== Segment start ==
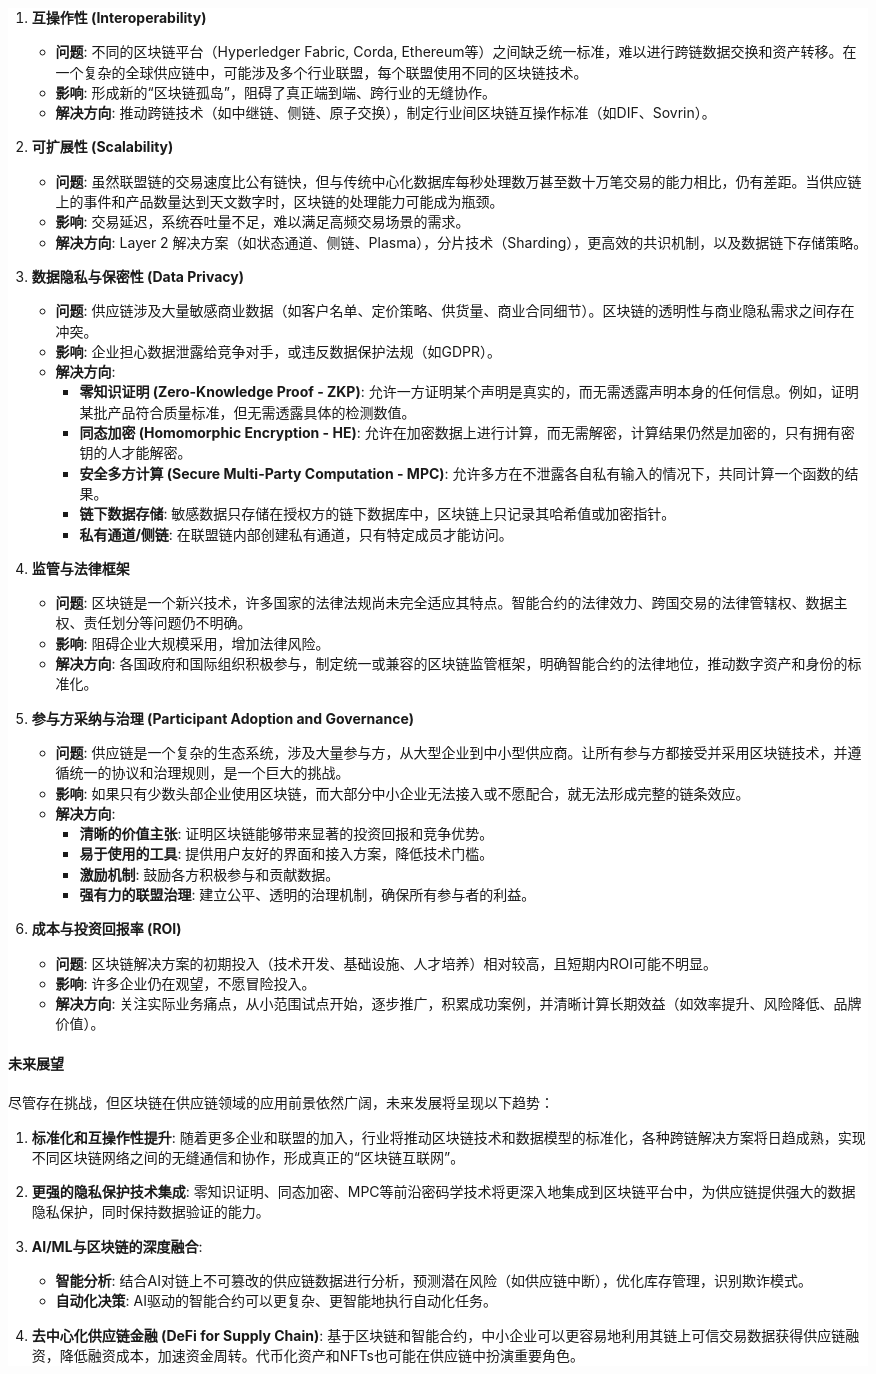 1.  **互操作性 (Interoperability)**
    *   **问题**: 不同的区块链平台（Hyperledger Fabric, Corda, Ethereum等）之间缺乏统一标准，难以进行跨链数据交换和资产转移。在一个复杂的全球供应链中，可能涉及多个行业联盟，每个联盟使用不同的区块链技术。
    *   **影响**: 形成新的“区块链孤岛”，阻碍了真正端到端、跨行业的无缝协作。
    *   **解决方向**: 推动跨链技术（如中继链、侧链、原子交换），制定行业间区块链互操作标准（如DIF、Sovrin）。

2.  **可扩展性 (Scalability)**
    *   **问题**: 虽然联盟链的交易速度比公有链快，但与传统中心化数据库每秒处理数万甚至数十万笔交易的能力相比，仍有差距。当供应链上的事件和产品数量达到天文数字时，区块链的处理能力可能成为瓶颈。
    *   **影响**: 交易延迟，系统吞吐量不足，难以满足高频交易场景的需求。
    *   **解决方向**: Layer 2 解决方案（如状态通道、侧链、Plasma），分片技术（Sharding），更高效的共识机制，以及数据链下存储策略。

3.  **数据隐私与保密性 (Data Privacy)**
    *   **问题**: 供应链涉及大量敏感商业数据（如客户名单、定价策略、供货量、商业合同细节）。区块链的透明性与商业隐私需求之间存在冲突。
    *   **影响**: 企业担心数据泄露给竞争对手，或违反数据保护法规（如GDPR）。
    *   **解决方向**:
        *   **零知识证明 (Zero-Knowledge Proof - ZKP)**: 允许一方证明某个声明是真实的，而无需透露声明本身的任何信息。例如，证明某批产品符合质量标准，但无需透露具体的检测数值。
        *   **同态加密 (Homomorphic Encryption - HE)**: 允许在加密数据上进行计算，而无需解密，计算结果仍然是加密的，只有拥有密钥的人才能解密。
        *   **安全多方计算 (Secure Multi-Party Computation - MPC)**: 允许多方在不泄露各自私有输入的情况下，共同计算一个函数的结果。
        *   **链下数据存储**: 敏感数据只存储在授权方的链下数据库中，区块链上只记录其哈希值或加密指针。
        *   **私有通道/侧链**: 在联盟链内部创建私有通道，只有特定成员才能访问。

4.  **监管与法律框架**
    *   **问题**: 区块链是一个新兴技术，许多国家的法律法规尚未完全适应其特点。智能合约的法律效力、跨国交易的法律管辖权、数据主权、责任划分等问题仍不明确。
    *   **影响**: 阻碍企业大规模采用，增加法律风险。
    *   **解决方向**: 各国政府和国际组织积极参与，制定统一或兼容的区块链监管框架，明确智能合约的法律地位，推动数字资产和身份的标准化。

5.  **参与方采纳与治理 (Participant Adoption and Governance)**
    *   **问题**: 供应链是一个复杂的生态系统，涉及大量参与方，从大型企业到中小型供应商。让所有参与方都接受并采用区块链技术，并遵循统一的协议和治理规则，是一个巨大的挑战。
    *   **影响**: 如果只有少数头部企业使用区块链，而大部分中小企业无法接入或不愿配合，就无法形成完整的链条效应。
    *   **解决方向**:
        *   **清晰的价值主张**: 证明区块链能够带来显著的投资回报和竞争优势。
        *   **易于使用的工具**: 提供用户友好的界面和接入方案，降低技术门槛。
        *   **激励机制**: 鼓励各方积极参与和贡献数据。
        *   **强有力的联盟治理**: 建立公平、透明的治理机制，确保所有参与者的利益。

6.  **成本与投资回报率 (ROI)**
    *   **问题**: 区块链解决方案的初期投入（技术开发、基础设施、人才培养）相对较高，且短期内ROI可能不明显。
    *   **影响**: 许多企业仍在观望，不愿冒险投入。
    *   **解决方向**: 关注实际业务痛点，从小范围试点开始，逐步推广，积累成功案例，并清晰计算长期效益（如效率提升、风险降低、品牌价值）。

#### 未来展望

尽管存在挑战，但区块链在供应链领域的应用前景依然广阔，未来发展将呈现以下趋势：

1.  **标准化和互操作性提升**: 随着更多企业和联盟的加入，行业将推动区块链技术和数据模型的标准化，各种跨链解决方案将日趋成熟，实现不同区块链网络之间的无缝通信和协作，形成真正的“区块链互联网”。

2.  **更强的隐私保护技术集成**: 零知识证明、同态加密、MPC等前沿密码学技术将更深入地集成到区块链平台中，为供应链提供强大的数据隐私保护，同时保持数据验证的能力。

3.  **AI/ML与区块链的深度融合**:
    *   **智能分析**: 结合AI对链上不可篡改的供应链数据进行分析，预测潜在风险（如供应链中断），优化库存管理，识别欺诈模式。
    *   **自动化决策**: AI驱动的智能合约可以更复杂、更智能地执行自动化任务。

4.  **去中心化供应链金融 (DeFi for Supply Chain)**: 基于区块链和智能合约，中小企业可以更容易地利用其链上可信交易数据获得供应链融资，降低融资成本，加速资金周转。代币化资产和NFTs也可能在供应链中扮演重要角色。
== Segment end ==
== Segment start ==
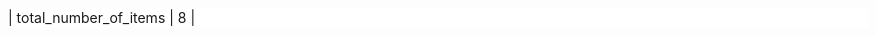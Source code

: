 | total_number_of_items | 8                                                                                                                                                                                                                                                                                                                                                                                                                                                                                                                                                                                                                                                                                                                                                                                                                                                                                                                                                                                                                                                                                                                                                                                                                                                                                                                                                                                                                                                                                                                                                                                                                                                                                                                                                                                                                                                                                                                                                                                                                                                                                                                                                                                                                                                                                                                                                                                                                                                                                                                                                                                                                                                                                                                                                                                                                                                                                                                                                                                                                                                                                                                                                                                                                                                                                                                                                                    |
== Segment end ==
== Segment start ==
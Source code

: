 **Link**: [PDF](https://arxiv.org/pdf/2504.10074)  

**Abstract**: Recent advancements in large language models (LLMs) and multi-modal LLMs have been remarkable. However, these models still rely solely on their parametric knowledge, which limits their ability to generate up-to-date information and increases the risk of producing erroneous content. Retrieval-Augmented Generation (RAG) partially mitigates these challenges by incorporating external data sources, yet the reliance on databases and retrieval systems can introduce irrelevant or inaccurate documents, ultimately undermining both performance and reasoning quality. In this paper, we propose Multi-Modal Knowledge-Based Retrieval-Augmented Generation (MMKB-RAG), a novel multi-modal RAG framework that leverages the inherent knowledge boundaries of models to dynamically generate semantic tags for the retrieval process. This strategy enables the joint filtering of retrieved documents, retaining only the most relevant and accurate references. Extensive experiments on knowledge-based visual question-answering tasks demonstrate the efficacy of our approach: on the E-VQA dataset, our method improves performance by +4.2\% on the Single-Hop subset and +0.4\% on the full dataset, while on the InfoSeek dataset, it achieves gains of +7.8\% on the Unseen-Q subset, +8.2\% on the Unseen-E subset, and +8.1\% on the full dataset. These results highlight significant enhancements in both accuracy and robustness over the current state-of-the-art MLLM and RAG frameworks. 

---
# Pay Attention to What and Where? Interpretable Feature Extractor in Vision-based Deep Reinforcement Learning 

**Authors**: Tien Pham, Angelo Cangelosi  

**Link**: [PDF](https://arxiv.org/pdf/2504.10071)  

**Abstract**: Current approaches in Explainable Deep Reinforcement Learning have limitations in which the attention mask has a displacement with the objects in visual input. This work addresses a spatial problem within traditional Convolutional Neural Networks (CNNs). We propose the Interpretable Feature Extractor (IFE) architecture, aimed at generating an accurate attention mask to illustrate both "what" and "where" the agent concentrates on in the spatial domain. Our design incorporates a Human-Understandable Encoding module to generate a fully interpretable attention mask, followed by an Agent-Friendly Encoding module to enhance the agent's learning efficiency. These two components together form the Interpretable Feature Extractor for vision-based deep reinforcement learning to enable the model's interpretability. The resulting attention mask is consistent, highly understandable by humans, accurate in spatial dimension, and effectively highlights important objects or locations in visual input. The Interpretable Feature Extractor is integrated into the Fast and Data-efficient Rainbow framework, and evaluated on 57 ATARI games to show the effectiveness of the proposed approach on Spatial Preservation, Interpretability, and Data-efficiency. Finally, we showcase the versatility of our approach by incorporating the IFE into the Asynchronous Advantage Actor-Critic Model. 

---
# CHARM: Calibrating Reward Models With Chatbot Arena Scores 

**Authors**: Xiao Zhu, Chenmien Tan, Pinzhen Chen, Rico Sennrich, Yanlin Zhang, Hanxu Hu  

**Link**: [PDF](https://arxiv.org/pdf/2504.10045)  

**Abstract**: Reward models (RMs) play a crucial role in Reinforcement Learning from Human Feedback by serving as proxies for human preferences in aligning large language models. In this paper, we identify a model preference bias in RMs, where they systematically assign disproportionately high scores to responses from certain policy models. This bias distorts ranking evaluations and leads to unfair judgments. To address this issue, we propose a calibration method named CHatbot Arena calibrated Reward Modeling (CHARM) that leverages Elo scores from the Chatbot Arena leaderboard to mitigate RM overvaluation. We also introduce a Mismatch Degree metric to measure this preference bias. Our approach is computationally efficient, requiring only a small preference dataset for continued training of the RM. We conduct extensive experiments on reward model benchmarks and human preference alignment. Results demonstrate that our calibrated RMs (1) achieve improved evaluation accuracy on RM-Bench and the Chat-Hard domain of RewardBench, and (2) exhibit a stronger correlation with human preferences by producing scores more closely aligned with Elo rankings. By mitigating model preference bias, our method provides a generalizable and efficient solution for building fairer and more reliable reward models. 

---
== Segment end ==
#### TASK PROMPT
From the data above, work out how many lines contain the string "解决方向" and reply with only the number.

#### ANSWER FOR THIS EXERCISE
6